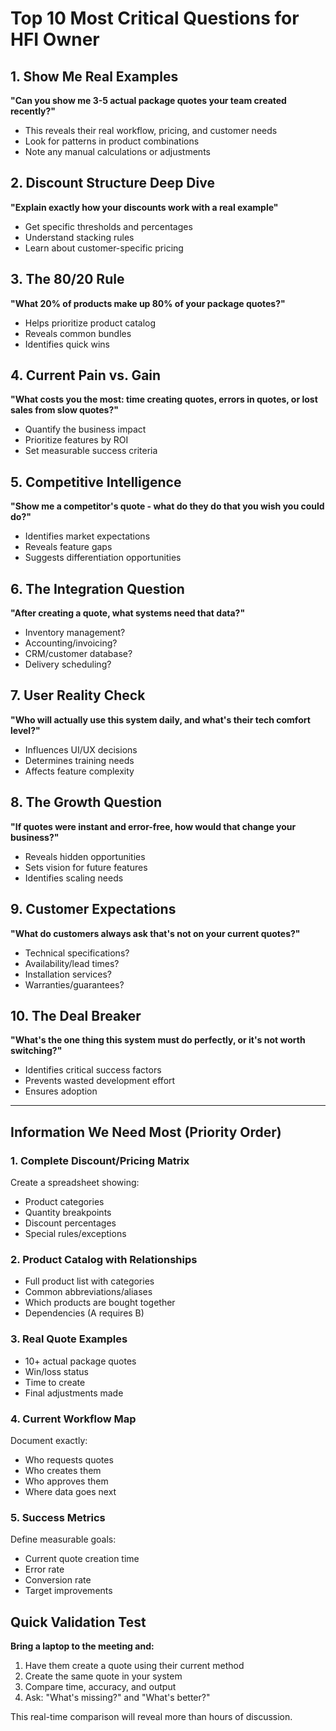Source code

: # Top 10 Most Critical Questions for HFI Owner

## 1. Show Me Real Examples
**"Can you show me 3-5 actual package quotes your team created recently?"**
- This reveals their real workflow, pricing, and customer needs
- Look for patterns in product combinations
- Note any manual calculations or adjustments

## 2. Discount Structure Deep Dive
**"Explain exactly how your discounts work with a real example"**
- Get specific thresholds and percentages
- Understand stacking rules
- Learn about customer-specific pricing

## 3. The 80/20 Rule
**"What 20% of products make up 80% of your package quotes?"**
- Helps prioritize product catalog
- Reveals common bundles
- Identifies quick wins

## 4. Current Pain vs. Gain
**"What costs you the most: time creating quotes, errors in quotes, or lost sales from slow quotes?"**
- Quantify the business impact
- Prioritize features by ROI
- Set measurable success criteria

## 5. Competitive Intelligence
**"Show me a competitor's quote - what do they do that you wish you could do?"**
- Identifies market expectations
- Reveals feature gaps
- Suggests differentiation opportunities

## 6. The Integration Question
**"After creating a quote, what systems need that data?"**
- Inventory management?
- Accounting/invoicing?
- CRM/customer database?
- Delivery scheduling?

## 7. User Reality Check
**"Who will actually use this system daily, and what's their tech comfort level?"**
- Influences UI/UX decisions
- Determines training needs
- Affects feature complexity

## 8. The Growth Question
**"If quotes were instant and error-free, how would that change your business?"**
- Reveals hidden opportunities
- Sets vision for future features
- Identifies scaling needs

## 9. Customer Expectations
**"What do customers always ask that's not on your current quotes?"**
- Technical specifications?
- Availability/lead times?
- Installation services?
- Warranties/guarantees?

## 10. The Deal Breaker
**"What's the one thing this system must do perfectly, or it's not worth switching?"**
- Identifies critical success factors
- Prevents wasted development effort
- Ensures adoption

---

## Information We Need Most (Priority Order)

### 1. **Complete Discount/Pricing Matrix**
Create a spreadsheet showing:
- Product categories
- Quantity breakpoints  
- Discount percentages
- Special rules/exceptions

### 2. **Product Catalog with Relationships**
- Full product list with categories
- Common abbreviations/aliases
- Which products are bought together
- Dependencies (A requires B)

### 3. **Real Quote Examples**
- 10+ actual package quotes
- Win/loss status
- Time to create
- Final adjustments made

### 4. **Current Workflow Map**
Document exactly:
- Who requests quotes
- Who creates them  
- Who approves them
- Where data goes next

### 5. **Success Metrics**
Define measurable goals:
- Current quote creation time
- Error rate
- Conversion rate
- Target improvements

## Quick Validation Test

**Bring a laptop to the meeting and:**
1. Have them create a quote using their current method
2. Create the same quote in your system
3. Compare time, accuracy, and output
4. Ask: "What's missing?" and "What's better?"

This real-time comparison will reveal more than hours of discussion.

__________________________________________________

> [Aim of the exercise]: Could the entries above be copied out exactly, with no pictures included?

> [Task result]:
Source code

: # Top 10 Most Critical Questions for HFI Owner

## 1. Show Me Real Examples
**"Can you show me 3-5 actual package quotes your team created recently?"**
- This reveals their real workflow, pricing, and customer needs
- Look for patterns in product combinations
- Note any manual calculations or adjustments

## 2. Discount Structure Deep Dive
**"Explain exactly how your discounts work with a real example"**
- Get specific thresholds and percentages
- Understand stacking rules
- Learn about customer-specific pricing

## 3. The 80/20 Rule
**"What 20% of products make up 80% of your package quotes?"**
- Helps prioritize product catalog
- Reveals common bundles
- Identifies quick wins

## 4. Current Pain vs. Gain
**"What costs you the most: time creating quotes, errors in quotes, or lost sales from slow quotes?"**
- Quantify the business impact
- Prioritize features by ROI
- Set measurable success criteria

## 5. Competitive Intelligence
**"Show me a competitor's quote - what do they do that you wish you could do?"**
- Identifies market expectations
- Reveals feature gaps
- Suggests differentiation opportunities

## 6. The Integration Question
**"After creating a quote, what systems need that data?"**
- Inventory management?
- Accounting/invoicing?
- CRM/customer database?
- Delivery scheduling?

## 7. User Reality Check
**"Who will actually use this system daily, and what's their tech comfort level?"**
- Influences UI/UX decisions
- Determines training needs
- Affects feature complexity

## 8. The Growth Question
**"If quotes were instant and error-free, how would that change your business?"**
- Reveals hidden opportunities
- Sets vision for future features
- Identifies scaling needs

## 9. Customer Expectations
**"What do customers always ask that's not on your current quotes?"**
- Technical specifications?
- Availability/lead times?
- Installation services?
- Warranties/guarantees?

## 10. The Deal Breaker
**"What's the one thing this system must do perfectly, or it's not worth switching?"**
- Identifies critical success factors
- Prevents wasted development effort
- Ensures adoption

---

## Information We Need Most (Priority Order)

### 1. **Complete Discount/Pricing Matrix**
Create a spreadsheet showing:
- Product categories
- Quantity breakpoints  
- Discount percentages
- Special rules/exceptions

### 2. **Product Catalog with Relationships**
- Full product list with categories
- Common abbreviations/aliases
- Which products are bought together
- Dependencies (A requires B)

### 3. **Real Quote Examples**
- 10+ actual package quotes
- Win/loss status
- Time to create
- Final adjustments made

### 4. **Current Workflow Map**
Document exactly:
- Who requests quotes
- Who creates them  
- Who approves them
- Where data goes next

### 5. **Success Metrics**
Define measurable goals:
- Current quote creation time
- Error rate
- Conversion rate
- Target improvements

## Quick Validation Test

**Bring a laptop to the meeting and:**
1. Have them create a quote using their current method
2. Create the same quote in your system
3. Compare time, accuracy, and output
4. Ask: "What's missing?" and "What's better?"

This real-time comparison will reveal more than hours of discussion.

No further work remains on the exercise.